In autoimmune disorders such as type 1 diabetes, the microbiome is perturbed. Due to this imbalance, a diseased state of the gut is associated with changes to the bile acid pool and different BSH phylotypes. Specifically, BSHs with high activity are associated with diseases while intermediate activity BSHs are associated with healthy individuals.

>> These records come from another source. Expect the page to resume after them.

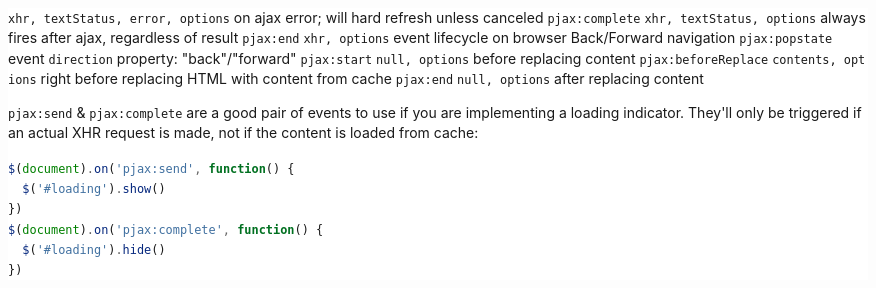   <td><code>xhr, textStatus, error, options</code></td>
  <td>on ajax error; will hard refresh unless canceled</td>
</tr>
<tr>
  <td><code>pjax:complete</code></td>
  <td></td>
  <td><code>xhr, textStatus, options</code></td>
  <td>always fires after ajax, regardless of result</td>
</tr>
<tr>
  <td><code>pjax:end</code></td>
  <td></td>
  <td><code>xhr, options</code></td>
  <td></td>
</tr>
<tr>
  <th colspan=4>event lifecycle on browser Back/Forward navigation</th>
</tr>
<tr>
  <td><code>pjax:popstate</code></td>
  <td></td>
  <td></td>
  <td>event <code>direction</code> property: &quot;back&quot;/&quot;forward&quot;</td>
</tr>
<tr>
  <td><code>pjax:start</code></td>
  <td></td>
  <td><code>null, options</code></td>
  <td>before replacing content</td>
</tr>
<tr>
  <td><code>pjax:beforeReplace</code></td>
  <td></td>
  <td><code>contents, options</code></td>
  <td>right before replacing HTML with content from cache</td>
</tr>
<tr>
  <td><code>pjax:end</code></td>
  <td></td>
  <td><code>null, options</code></td>
  <td>after replacing content</td>
</tr>
</table>

`pjax:send` & `pjax:complete` are a good pair of events to use if you are implementing a
loading indicator. They'll only be triggered if an actual XHR request is made,
not if the content is loaded from cache:

``` javascript
$(document).on('pjax:send', function() {
  $('#loading').show()
})
$(document).on('pjax:complete', function() {
  $('#loading').hide()
})
```

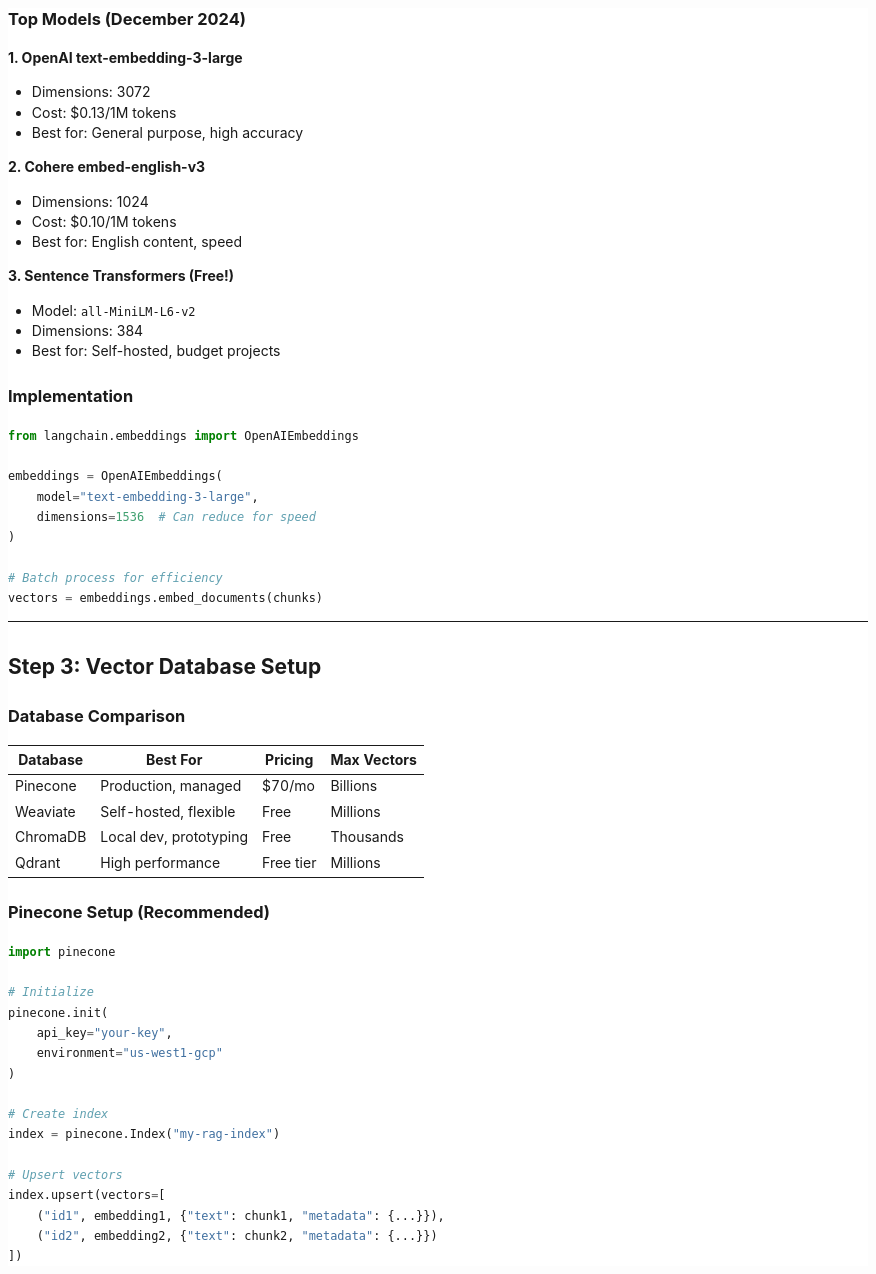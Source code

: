 ### Top Models (December 2024)

**1. OpenAI text-embedding-3-large**
- Dimensions: 3072
- Cost: $0.13/1M tokens
- Best for: General purpose, high accuracy

**2. Cohere embed-english-v3**
- Dimensions: 1024
- Cost: $0.10/1M tokens
- Best for: English content, speed

**3. Sentence Transformers (Free!)**
- Model: `all-MiniLM-L6-v2`
- Dimensions: 384
- Best for: Self-hosted, budget projects

### Implementation
```python
from langchain.embeddings import OpenAIEmbeddings

embeddings = OpenAIEmbeddings(
    model="text-embedding-3-large",
    dimensions=1536  # Can reduce for speed
)

# Batch process for efficiency
vectors = embeddings.embed_documents(chunks)
```

---

## Step 3: Vector Database Setup

### Database Comparison

| Database | Best For | Pricing | Max Vectors |
|----------|----------|---------|-------------|
| Pinecone | Production, managed | $70/mo | Billions |
| Weaviate | Self-hosted, flexible | Free | Millions |
| ChromaDB | Local dev, prototyping | Free | Thousands |
| Qdrant | High performance | Free tier | Millions |

### Pinecone Setup (Recommended)
```python
import pinecone

# Initialize
pinecone.init(
    api_key="your-key",
    environment="us-west1-gcp"
)

# Create index
index = pinecone.Index("my-rag-index")

# Upsert vectors
index.upsert(vectors=[
    ("id1", embedding1, {"text": chunk1, "metadata": {...}}),
    ("id2", embedding2, {"text": chunk2, "metadata": {...}})
])
```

== Effects on the gut microbiota ==
BSHs are critical for secondary bile acid transformations, which are performed by different members of the gut microbiota. The composition of the gut microbiome is shaped in part by the deconjugated primary bile acids made available by BSHs. The modification of the primary bile acid end-product of BSHs to secondary bile acids produces several potent antimicrobials, which can protect the gut microbiota from pathogens. Secondary bile acids act as detergents and disrupt the microbial membrane, with some bile acids targeting specific types of bacteria such as Gram positives. Indirectly, bile acids shape the gut microbiota by regulating the innate immune system or activating cellular signaling machinery that excludes certain bacteria from the gut.

== Diversity ==
BSHs are commonly found in a variety of genera such as Lactobacillus, Enterococcus, and Bacteroides. Recent advances relating to the Human Microbiome Project have allowed for the identification of variants in BSHs found in the human gut. There are currently eight known phylotypes of BSH, with certain phylotypes being found in a single bacterial genus. The BSHs found in different genera of bacteria may have different substrate specificity, which can be an important influence on the bile acid pool and gut microbiota.

== Probiotics ==
As both probiotics and live biotherapeutics become more advanced, strain selection is becoming more essential for good product design. BSHs are often found in candidate probiotic organisms due to their myriad effects on both human health and the gut microbiota. Bifidobacteria and Lactobacilli are two popular probiotic organisms, both of which carry a BSH. BSHs play roles in reducing cholesterol levels and detoxifying bile acids that may damage the gut in high concentrations. Current issues with use of BSH-containing bacteria in probiotics include bioavailability and further modification of deconjugated bile acids to potentially toxic secondary bile acids.